We proposed the MGTP module, utilizing RIPC for multi-scale feature representation, to solve the issue of multi-scale temporal aggregation. This component enhances the model’s capacity to identify complex and variable-length soccer actions by allowing effective processing of short-term and long-term action dependencies. The PSCM also enhances temporal features, ensuring more accurate action sequence segmentation. We designed the CGDT for combining features, employing a BTC for capturing temporal and spatial interactions. CGDT effectively combines appearance and motion feature representations through the application of token-wise and channel-wise self-attention mechanisms that reduce misclassification caused by akin-looking actions or background clutter. More accurate and contextually sensitive SAR predictions follow from this technique’s integration of contextual data, including player location and team relationship, into action categorization. Finally, we introduced CTC, in which a transformer-based classifier finds long-term and short-term interactions in soccer action sequences. To emphasize relevant action locations employing channel and spatial attention processes, we also introduced the CSAB. Soccer movements are highly differentiated by the CTC module, differentiating between minuscule differences such as chip shots versus volleys or brief passes versus extensive passes. In conclusion, TAT-SARNet leverages transformer-based temporal modelling, attention-driven spatial fine-tuning, and cutting-edge multi-stream feature extraction to offer a robust and scalable solution for soccer action detection with high-level fineness. Our method establishes a solid foundation for future advancements in automated soccer analysis and smart sports monitoring systems by addressing key SAR challenges.
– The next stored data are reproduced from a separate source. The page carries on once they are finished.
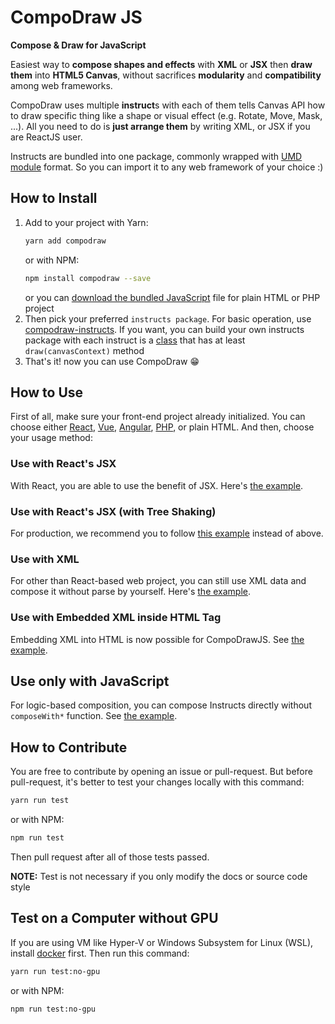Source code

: # CompoDraw JS

**Compose & Draw for JavaScript**

Easiest way to **compose shapes and effects** with **XML** or **JSX** then **draw them** into **HTML5 Canvas**, without sacrifices **modularity** and **compatibility** among web frameworks.

CompoDraw uses multiple **instruct**s with each of them tells Canvas API how to draw specific thing like a shape or visual effect (e.g. Rotate, Move, Mask, ...). All you need to do is **just arrange them** by writing XML, or JSX if you are ReactJS user.

Instructs are bundled into one package, commonly wrapped with [UMD module](https://www.devguide.at/en/javascript/amd-cjs-umd-esm-modular-javascript/#Universal_Module_Definition_UMD) format. So you can import it to any web framework of your choice :)

## How to Install

1. Add to your project with Yarn:
   ```bash
   yarn add compodraw
   ```
   or with NPM:
   ```bash
   npm install compodraw --save
   ```
   or you can [download the bundled JavaScript](https://github.com/Thor-x86/compodraw-js/releases) file for plain HTML or PHP project
2. Then pick your preferred `instructs package`.
   For basic operation, use [compodraw-instructs](https://github.com/Thor-x86/compodraw-js-instructs). If you want, you can build your own instructs package with each instruct is a [class](https://www.w3schools.com/js/js_classes.asp) that has at least `draw(canvasContext)` method
3. That's it! now you can use CompoDraw 😁

## How to Use

First of all, make sure your front-end project already initialized. You can choose either [React](https://reactjs.org/), [Vue](https://vuejs.org/), [Angular](https://angular.io/), [PHP](https://www.quora.com/Which-is-the-best-PHP-framework-for-beginners), or plain HTML. And then, choose your usage method:

### Use with React's JSX

With React, you are able to use the benefit of JSX. Here's [the example](https://github.com/Thor-x86/compodraw-js/blob/dev/examples/usage-with-jsx.md).

### Use with React's JSX (with Tree Shaking)

For production, we recommend you to follow [this example](https://github.com/Thor-x86/compodraw-js/blob/dev/examples/usage-with-jsx-treeshaking.md) instead of above.

### Use with XML

For other than React-based web project, you can still use XML data and compose it without parse by yourself. Here's [the example](https://github.com/Thor-x86/compodraw-js/blob/dev/examples/usage-with-xml.md).

### Use with Embedded XML inside HTML Tag

Embedding XML into HTML is now possible for CompoDrawJS. See [the example](https://github.com/Thor-x86/compodraw-js/blob/dev/examples/usage-with-dom.md).

## Use only with JavaScript

For logic-based composition, you can compose Instructs directly without `composeWith*` function. See [the example](https://github.com/Thor-x86/compodraw-js/blob/dev/examples/usage-programmatical.md).

## How to Contribute

You are free to contribute by opening an issue or pull-request. But before pull-request, it's better to test your changes locally with this command:

```bash
yarn run test
```

or with NPM:

```bash
npm run test
```

Then pull request after all of those tests passed.

**NOTE:** Test is not necessary if you only modify the docs or source code style

## Test on a Computer without GPU

If you are using VM like Hyper-V or Windows Subsystem for Linux (WSL), install [docker](https://docs.docker.com/docker-for-windows/install/#install-docker-desktop-on-windows) first. Then run this command:

```bash
yarn run test:no-gpu
```

or with NPM:

```bash
npm run test:no-gpu
```
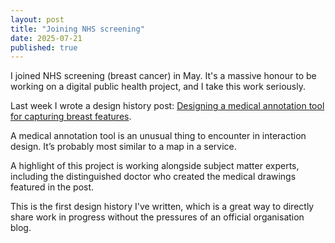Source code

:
 ```yaml
---
layout: post
title: "Joining NHS screening"
date: 2025-07-21
published: true
---
```


I joined NHS screening (breast cancer) in May. It's a massive honour to be working on a digital public health project, and I take this work seriously. 

Last week I wrote a design history post: <a href="https://design-history.prevention-services.nhs.uk/manage-breast-screening/2025/07/medical-annotation-tool-for-capturing-breast-features/" target="_new">Designing a medical annotation tool for capturing breast features</a>. 

A medical annotation tool is an unusual thing to encounter in interaction design. It’s probably most similar to a map in a service.

A highlight of this project is working alongside subject matter experts, including the distinguished doctor who created the medical drawings featured in the post.

This is the first design history I've written, which is a great way to directly share work in progress without the pressures of an official organisation blog.


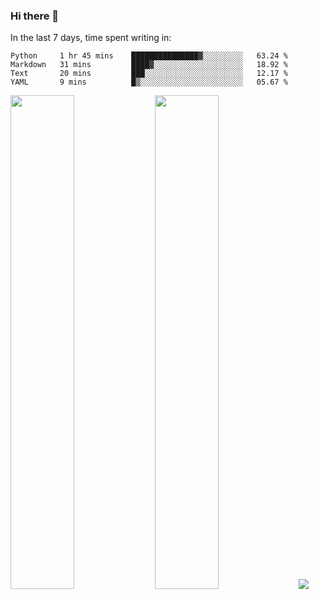 ### Hi there 👋

In the last 7 days, time spent writing in:

<!--START_SECTION:waka-->

```text
Python     1 hr 45 mins    ███████████████▓░░░░░░░░░   63.24 %
Markdown   31 mins         ████▓░░░░░░░░░░░░░░░░░░░░   18.92 %
Text       20 mins         ███░░░░░░░░░░░░░░░░░░░░░░   12.17 %
YAML       9 mins          █▒░░░░░░░░░░░░░░░░░░░░░░░   05.67 %
```

<!--END_SECTION:waka-->

<img src="https://wakatime.com/share/@jimtje/5d0c92de-08f8-4a72-8f2f-6a9693d1e318.svg" width=45% height=45%> <img src="https://wakatime.com/share/@jimtje/501498ae-bda5-4da7-a89d-b40bcdd5556d.svg" width=45% height=45%>
![](https://hit.yhype.me/github/profile?user_id=43537315)
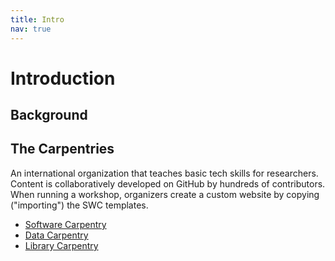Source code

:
 ```yaml
---
title: Intro
nav: true
--- 
```


# Introduction

## Background

## The Carpentries

An international organization that teaches basic tech skills for researchers. 
Content is collaboratively developed on GitHub by hundreds of contributors.
When running a workshop, organizers create a custom website by copying ("importing") the SWC templates.

- [Software Carpentry](https://software-carpentry.org/)
- [Data Carpentry](http://www.datacarpentry.org/)
- [Library Carpentry](https://librarycarpentry.org/)
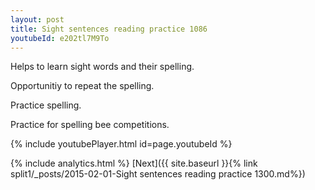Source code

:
 ```yaml
---
layout: post
title: Sight sentences reading practice 1086
youtubeId: e202tl7M9To
---
```

 
 
Helps to learn sight words and their spelling.

Opportunitiy to repeat the spelling. 

Practice spelling. 
 
Practice for spelling bee competitions. 
 
{% include youtubePlayer.html id=page.youtubeId %}
 
 
{% include analytics.html %} 
[Next]({{ site.baseurl }}{% link  split1/_posts/2015-02-01-Sight sentences reading practice 1300.md%})
 
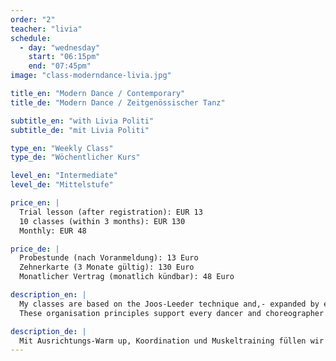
 ```yaml
---
order: "2"
teacher: "livia"
schedule:
  - day: "wednesday"
    start: "06:15pm"
    end: "07:45pm"
image: "class-moderndance-livia.jpg"

title_en: "Modern Dance / Contemporary"
title_de: "Modern Dance / Zeitgenössischer Tanz"

subtitle_en: "with Livia Politi"
subtitle_de: "mit Livia Politi"

type_en: "Weekly Class"
type_de: "Wöchentlicher Kurs"

level_en: "Intermediate"
level_de: "Mittelstufe"

price_en: |
  Trial lesson (after registration): EUR 13  
  10 classes (within 3 months): EUR 130  
  Monthly: EUR 48   

price_de: |
  Probestunde (nach Voranmeldung): 13 Euro  
  Zehnerkarte (3 Monate gültig): 130 Euro  
  Monatlicher Vertrag (monatlich kündbar): 48 Euro

description_en: |  
  My classes are based on the Joos-Leeder technique and,- expanded by elements from Release-, Limon- and Alexander Technique, aim at a comprehensive training of alignment, flow, joints, muscles and musicality.
  These organisation principles support every dancer and choreographer to find their individual access to dance and creation.

description_de: |
  Mit Ausrichtungs-Warm up, Koordination und Muskeltraining füllen wir den Raum mit Bewegung, Dynamik und Musikalität. Wir wechseln die Ebenen, die Richtungen, die Bewegungselemente werden zu dynamischen Choreografien zusammengefügt und mit kleinen Improvisationaufgaben ergänzt. Der Unterricht basiert auf Techniken des modernen, zeitgenössischen Tanzes.
---
```

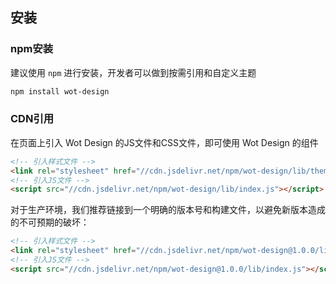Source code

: ## 安装

### npm安装

建议使用 `npm` 进行安装，开发者可以做到按需引用和自定义主题

```bash
npm install wot-design
```

### CDN引用

在页面上引入 Wot Design 的JS文件和CSS文件，即可使用 Wot Design 的组件

```html
<!-- 引入样式文件 -->
<link rel="stylesheet" href="//cdn.jsdelivr.net/npm/wot-design/lib/theme-default/index.css">
<!-- 引入JS文件 -->
<script src="//cdn.jsdelivr.net/npm/wot-design/lib/index.js"></script>
```

对于生产环境，我们推荐链接到一个明确的版本号和构建文件，以避免新版本造成的不可预期的破坏：

```html
<!-- 引入样式文件 -->
<link rel="stylesheet" href="//cdn.jsdelivr.net/npm/wot-design@1.0.0/lib/theme-default/index.css">
<!-- 引入JS文件 -->
<script src="//cdn.jsdelivr.net/npm/wot-design@1.0.0/lib/index.js"></script>
```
As future work, an Explainable AI (Ex-AI) based SAR model can be developed to provide interpretable and transparent insights into the decision-making process of fine-grained action recognition models. This approach would enhance trust and usability by offering visual explanations, highlighting key regions, and providing reasoning behind action predictions, enabling coaches and analysts to better understand model outcomes and refine strategies effectively.